Une virée en bus avec une bande de lycéens du Bronx. C’est la fin des cours, les gosses se ruent vers la sortie pour un dernier trajet avant les vacances d’été. Les vannes fusent, les blagues potaches s’enchaînent et les usagers, assaillis, résistent tant bien que mal à ce mascaret chaotique. Tandis que les mecs du fond tyrannisent les plus faibles, une fête d’anniversaire s’organise, les textos s’échangent à la vitesse où les couples se font ou se défont. Arrêt après arrêt, le groupe s’étiole, les conversations se resserrent, l’hystérie descend et fait place à plus d’intimité.
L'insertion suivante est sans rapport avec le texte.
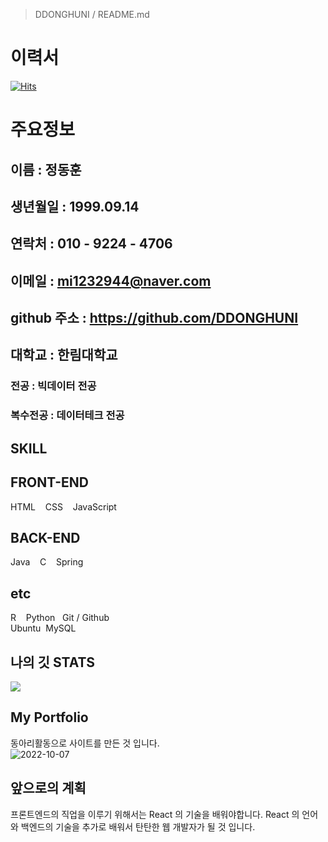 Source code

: > DDONGHUNI / README.md
# 이력서

<!--
**DDONGHUNI/DDONGHUNI** is a ✨ _special_ ✨ repository because its `README.md` (this file) appears on your GitHub profile.

Here are some ideas to get you started:

- 🔭 I’m currently working on ...
- 🌱 I’m currently learning ...
- 👯 I’m looking to collaborate on ...
- 🤔 I’m looking for help with ...
- 💬 Ask me about ...
- 📫 How to reach me: ...
- 😄 Pronouns: ...
- ⚡ Fun fact: ...
-->

[![Hits](https://hits.seeyoufarm.com/api/count/incr/badge.svg?url=https%3A%2F%2Fgithub.com%2FDDONGHUNI&count_bg=%23B0E9E5&title_bg=%23256457&icon=&icon_color=%23E7E7E7&title=%EB%B0%A9%EB%AC%B8&edge_flat=false)](https://hits.seeyoufarm.com)                 

# 주요정보
## 이름 : 정동훈
## 생년월일 : 1999.09.14
## 연락처 : 010 - 9224 - 4706
## 이메일 : mi1232944@naver.com
## github 주소 : https://github.com/DDONGHUNI
## 대학교 : 한림대학교

### 전공 : 빅데이터 전공
### 복수전공 : 데이터테크 전공

## SKILL
<tr> <h2>FRONT-END</h2>
  <td> HTML </td>&nbsp&nbsp<td> CSS </td>&nbsp&nbsp<td> JavaScript </td>
</tr>

<tr> <h2>BACK-END</h2>
  <td> Java </td>&nbsp&nbsp<td> C </td>&nbsp&nbsp<td> Spring </td>
</tr>

<tr> <h2>etc</h2>
  <td> R </td>&nbsp&nbsp<td> Python </td>&nbsp&nbsp<td>Git / Github </td><br/>
  <td>Ubuntu</td>&nbsp&nbsp<td>MySQL</td>
</tr>
<br>

## 나의 깃 STATS
<img src="https://github-readme-stats.vercel.app/api?username=DDONGHUNI&show_icons=true">

## My Portfolio
동아리활동으로 사이트를 만든 것 입니다.<br>
![2022-10-07](https://user-images.githubusercontent.com/105115200/198215527-a735608f-c43b-4a9d-89a6-be979b566f5d.png)

## 앞으로의 계획
프론트엔드의 직업을 이루기 위해서는 React 의 기술을 배워야합니다.
React 의 언어와 백엔드의 기술을 추가로 배워서 탄탄한 웹 개발자가 될 것 입니다.

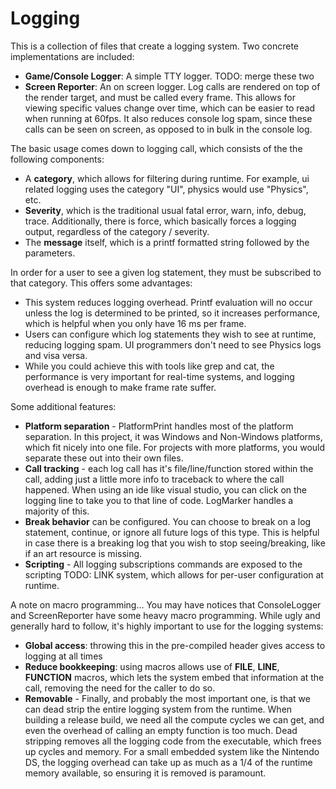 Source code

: # Logging

This is a collection of files that create a logging system.  Two concrete implementations are included:

  * __Game/Console Logger__: A simple TTY logger.  TODO: merge these two 
  * __Screen Reporter__: An on screen logger.  Log calls are rendered on top of the render target, and must be called every frame.  This allows for viewing specific values change over time, which can be easier to read when running at 60fps.  It also reduces console log spam, since these calls can be seen on screen, as opposed to in bulk in the console log.

The basic usage comes down to logging call, which consists of the the following components:

* A __category__, which allows for filtering during runtime.  For example, ui related logging uses the category "UI", physics would use "Physics", etc.
* __Severity__, which is the traditional usual fatal error, warn, info, debug, trace.  Additionally, there is force, which basically forces a logging output, regardless of the category / severity. 
* The __message__ itself, which is a printf formatted string followed by the parameters.

In order for a user to see a given log statement, they must be subscribed to that category. This offers some advantages:

 * This system reduces logging overhead.  Printf evaluation will no occur unless the log is determined to be printed, so it increases performance, which is helpful when you only have 16 ms per frame.
 * Users can configure which log statements they wish to see at runtime, reducing logging spam.  UI programmers don't need to see Physics logs and visa versa.
 * While you could achieve this with tools like grep and cat, the performance is very important for real-time systems, and logging overhead is enough to make frame rate suffer.

Some additional features:
 
* __Platform separation__ - PlatformPrint handles most of the platform separation.  In this project, it was Windows and Non-Windows platforms, which fit nicely into one file.  For projects with more platforms, you would separate these out into their own files. 
* __Call tracking__ - each log call has it's file/line/function stored within the call, adding just a little more info to traceback to where the call happened.  When using an ide like visual studio, you can click on the logging line to take you to that line of code.  LogMarker handles a majority of this.
* __Break behavior__ can be configured.  You can choose to break on a log statement, continue, or ignore all future logs of this type.  This is helpful in case there is a breaking log that you wish to stop seeing/breaking, like if an art resource is missing.
* __Scripting__ - All logging subscriptions commands are exposed to the scripting TODO: LINK system, which allows for per-user configuration at runtime.

A note on macro programming... You may have notices that ConsoleLogger and ScreenReporter have some heavy macro programming.  While ugly and generally hard to follow, it's highly important to use for the logging systems:

* __Global access__: throwing this in the pre-compiled header gives access to logging at all times
* __Reduce bookkeeping__: using macros allows use of __FILE__, __LINE__, __FUNCTION__ macros, which lets the system embed that information at the call, removing the need for the caller to do so.
* __Removable__ - Finally, and probably the most important one, is that we can dead strip the entire logging system from the runtime.  When building a release build, we need all the compute cycles we can get, and even the overhead of calling an empty function is too much.  Dead stripping removes all the logging code from the executable, which frees up cycles and memory.  For a small embedded system like the Nintendo DS, the logging overhead can take up as much as a 1/4 of the runtime memory available, so ensuring it is removed is paramount.  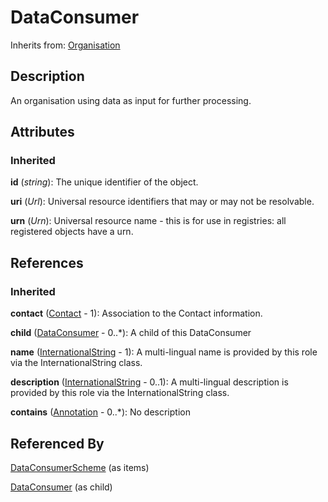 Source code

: 
# DataConsumer

Inherits from: [Organisation](Organisation.md)



## Description

An organisation using data as input for further processing.


## Attributes

### Inherited

**id** (*string*): The unique identifier of the object.

**uri** (*Url*): Universal resource identifiers that may or may not be resolvable.

**urn** (*Urn*): Universal resource name - this is for use in registries: all registered objects have a urn.



## References

### Inherited

**contact** ([Contact](Contact.md) - 1): Association to the Contact information.

**child** ([DataConsumer](DataConsumer.md) - 0..*): A child of this DataConsumer

**name** ([InternationalString](InternationalString.md) - 1): A multi-lingual name is provided by this role via the InternationalString class.

**description** ([InternationalString](InternationalString.md) - 0..1): A multi-lingual description is provided by this role via the InternationalString class.

**contains** ([Annotation](Annotation.md) - 0..*): No description



## Referenced By

[DataConsumerScheme](DataConsumerScheme.md) (as items)

[DataConsumer](DataConsumer.md) (as child)


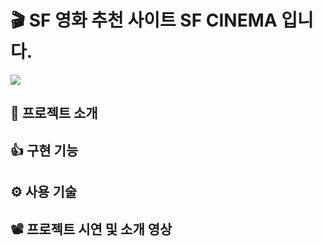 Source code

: # :clapper: SF 영화 추천 사이트 SF CINEMA 입니다.

<img alien="center" src="https://user-images.githubusercontent.com/58875822/96440577-23f06d00-1243-11eb-9e11-96b5ff96b861.png"/>

## 📌 프로젝트 소개

## 👍 구현 기능

## ⚙ 사용 기술

## 📽 프로젝트 시연 및 소개 영상
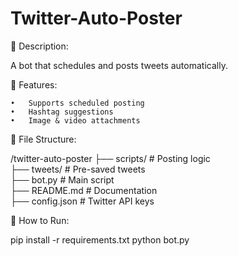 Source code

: # Twitter-Auto-Poster

📌 Description:

A bot that schedules and posts tweets automatically.

📜 Features:

	•	Supports scheduled posting
	•	Hashtag suggestions
	•	Image & video attachments

📂 File Structure:

/twitter-auto-poster
 ├── scripts/       # Posting logic  
 ├── tweets/        # Pre-saved tweets  
 ├── bot.py         # Main script  
 ├── README.md      # Documentation  
 ├── config.json    # Twitter API keys  

🚀 How to Run:

pip install -r requirements.txt
python bot.py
On voit bien ce que cherche à faire Gondry : distiller par ce petit laboratoire en transit une essence d’énergie juvénile, une « roue libre » de la parole, le tout sur une bande-son hip-hop qui indique bien la valeur performative des échanges – une sorte de battle permanent. Pour ces ados, la parole est un bricolage de chaque instant, une construction inventive, irrévérencieuse, brutale et inflationniste. Il y a cette idée formidable – contenue dans le titre – d’un glissement progressif du collectif à l’individuel. Mais Gondry n’excelle pas à filmer le ping-pong des conversations. La constance du régime potache finit par donner à l’exercice l’allure d’une suite de sketches – monotonie qui, il faut bien le dire, s’atténue au dernier tiers du film. Le dispositif du huis clos transitoire, en tant qu’abstraction, donnait pourtant à Gondry l’occasion de pousser son art du bricolage affabulateur un peu plus loin.
Une scène hilarante le souligne assez clairement. Un gringalet mythomane raconte à ses camarades, pour se faire mousser, une soirée fantasmée comme s’il en avait été le roi : séducteur, il aurait déboulé en limousine en pleine boîte de nuit et ramassé toutes les filles, à l’aise. Une représentation mentale de la soirée, faite de bric et de broc, met ses incohérences à nu. Les artifices dont use alors Gondry – récupération de matériaux, coloriages et découpages de maternelle – nourrissent idéalement la déformation subjective du mensonge, en le chargeant d’éléments enfantins. S’il avait poussé le film dans cette voie ludique, celle de l’affabulation mise en images, il aurait effectivement capté quelque chose de l’effervescence du discours adolescent, pris dans sa gonflette et sa surenchère. Les délires de la langue auraient trouvé dans l’image un territoire mobile, un indice de dérision, un agent de dégonflement permettant de plus fructueux échanges.
Mais, enfin, il ne faut pas bouder son plaisir devant cette agréable récréation, réalisée dans les interstices du tournage de The Green Hornet.